GOAL OF THE EXERCISE
Each record that follows must be reproduced exactly.

━━━ DATASET ENTRIES

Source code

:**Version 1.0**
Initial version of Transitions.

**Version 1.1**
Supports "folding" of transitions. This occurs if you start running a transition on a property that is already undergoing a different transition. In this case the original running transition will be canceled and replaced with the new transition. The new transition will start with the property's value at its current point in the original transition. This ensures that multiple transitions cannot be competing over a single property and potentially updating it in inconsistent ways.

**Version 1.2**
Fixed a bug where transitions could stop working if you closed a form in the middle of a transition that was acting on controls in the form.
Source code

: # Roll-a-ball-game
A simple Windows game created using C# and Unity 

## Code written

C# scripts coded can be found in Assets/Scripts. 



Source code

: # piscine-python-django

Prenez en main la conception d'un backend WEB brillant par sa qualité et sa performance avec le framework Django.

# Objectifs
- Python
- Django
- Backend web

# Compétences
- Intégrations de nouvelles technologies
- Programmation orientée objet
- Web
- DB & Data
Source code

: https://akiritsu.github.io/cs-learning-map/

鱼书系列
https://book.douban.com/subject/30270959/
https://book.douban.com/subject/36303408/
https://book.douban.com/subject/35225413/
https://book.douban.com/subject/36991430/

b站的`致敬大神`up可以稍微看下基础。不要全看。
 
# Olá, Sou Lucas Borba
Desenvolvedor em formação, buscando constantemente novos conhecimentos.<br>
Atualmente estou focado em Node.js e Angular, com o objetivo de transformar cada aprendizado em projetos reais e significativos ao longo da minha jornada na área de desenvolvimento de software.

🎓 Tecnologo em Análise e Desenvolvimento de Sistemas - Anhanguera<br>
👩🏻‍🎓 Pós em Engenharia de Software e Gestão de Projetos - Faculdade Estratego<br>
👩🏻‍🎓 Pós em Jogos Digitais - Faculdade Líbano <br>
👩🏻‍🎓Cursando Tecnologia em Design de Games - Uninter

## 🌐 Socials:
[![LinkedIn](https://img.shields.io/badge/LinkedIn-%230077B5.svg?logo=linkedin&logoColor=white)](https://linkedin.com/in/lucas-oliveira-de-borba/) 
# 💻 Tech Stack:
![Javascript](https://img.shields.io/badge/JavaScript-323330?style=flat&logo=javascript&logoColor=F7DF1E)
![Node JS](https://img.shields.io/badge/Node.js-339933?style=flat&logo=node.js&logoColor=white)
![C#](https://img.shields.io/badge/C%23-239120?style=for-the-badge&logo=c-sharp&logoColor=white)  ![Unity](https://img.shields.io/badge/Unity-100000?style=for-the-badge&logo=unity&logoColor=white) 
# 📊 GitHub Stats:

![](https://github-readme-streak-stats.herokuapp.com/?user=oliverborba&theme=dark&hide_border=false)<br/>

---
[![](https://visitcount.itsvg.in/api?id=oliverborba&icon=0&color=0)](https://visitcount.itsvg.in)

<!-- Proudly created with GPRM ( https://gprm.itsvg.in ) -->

━━━━━━

RESPONSE
Source code

:**Version 1.0**
Initial version of Transitions.

**Version 1.1**
Supports "folding" of transitions. This occurs if you start running a transition on a property that is already undergoing a different transition. In this case the original running transition will be canceled and replaced with the new transition. The new transition will start with the property's value at its current point in the original transition. This ensures that multiple transitions cannot be competing over a single property and potentially updating it in inconsistent ways.

**Version 1.2**
Fixed a bug where transitions could stop working if you closed a form in the middle of a transition that was acting on controls in the form.
Source code

: # Roll-a-ball-game
A simple Windows game created using C# and Unity 

## Code written

C# scripts coded can be found in Assets/Scripts. 



Source code

: # piscine-python-django

Prenez en main la conception d'un backend WEB brillant par sa qualité et sa performance avec le framework Django.

# Objectifs
- Python
- Django
- Backend web

# Compétences
- Intégrations de nouvelles technologies
- Programmation orientée objet
- Web
- DB & Data
Source code

: https://akiritsu.github.io/cs-learning-map/

鱼书系列
https://book.douban.com/subject/30270959/
https://book.douban.com/subject/36303408/
https://book.douban.com/subject/35225413/
https://book.douban.com/subject/36991430/

b站的`致敬大神`up可以稍微看下基础。不要全看。
 
# Olá, Sou Lucas Borba
Desenvolvedor em formação, buscando constantemente novos conhecimentos.<br>
Atualmente estou focado em Node.js e Angular, com o objetivo de transformar cada aprendizado em projetos reais e significativos ao longo da minha jornada na área de desenvolvimento de software.

🎓 Tecnologo em Análise e Desenvolvimento de Sistemas - Anhanguera<br>
👩🏻‍🎓 Pós em Engenharia de Software e Gestão de Projetos - Faculdade Estratego<br>
👩🏻‍🎓 Pós em Jogos Digitais - Faculdade Líbano <br>
👩🏻‍🎓Cursando Tecnologia em Design de Games - Uninter

## 🌐 Socials:
[![LinkedIn](https://img.shields.io/badge/LinkedIn-%230077B5.svg?logo=linkedin&logoColor=white)](https://linkedin.com/in/lucas-oliveira-de-borba/) 
# 💻 Tech Stack:
![Javascript](https://img.shields.io/badge/JavaScript-323330?style=flat&logo=javascript&logoColor=F7DF1E)
![Node JS](https://img.shields.io/badge/Node.js-339933?style=flat&logo=node.js&logoColor=white)
![C#](https://img.shields.io/badge/C%23-239120?style=for-the-badge&logo=c-sharp&logoColor=white)  ![Unity](https://img.shields.io/badge/Unity-100000?style=for-the-badge&logo=unity&logoColor=white) 
# 📊 GitHub Stats:

![](https://github-readme-streak-stats.herokuapp.com/?user=oliverborba&theme=dark&hide_border=false)<br/>

---
[![](https://visitcount.itsvg.in/api?id=oliverborba&icon=0&color=0)](https://visitcount.itsvg.in)

<!-- Proudly created with GPRM ( https://gprm.itsvg.in ) -->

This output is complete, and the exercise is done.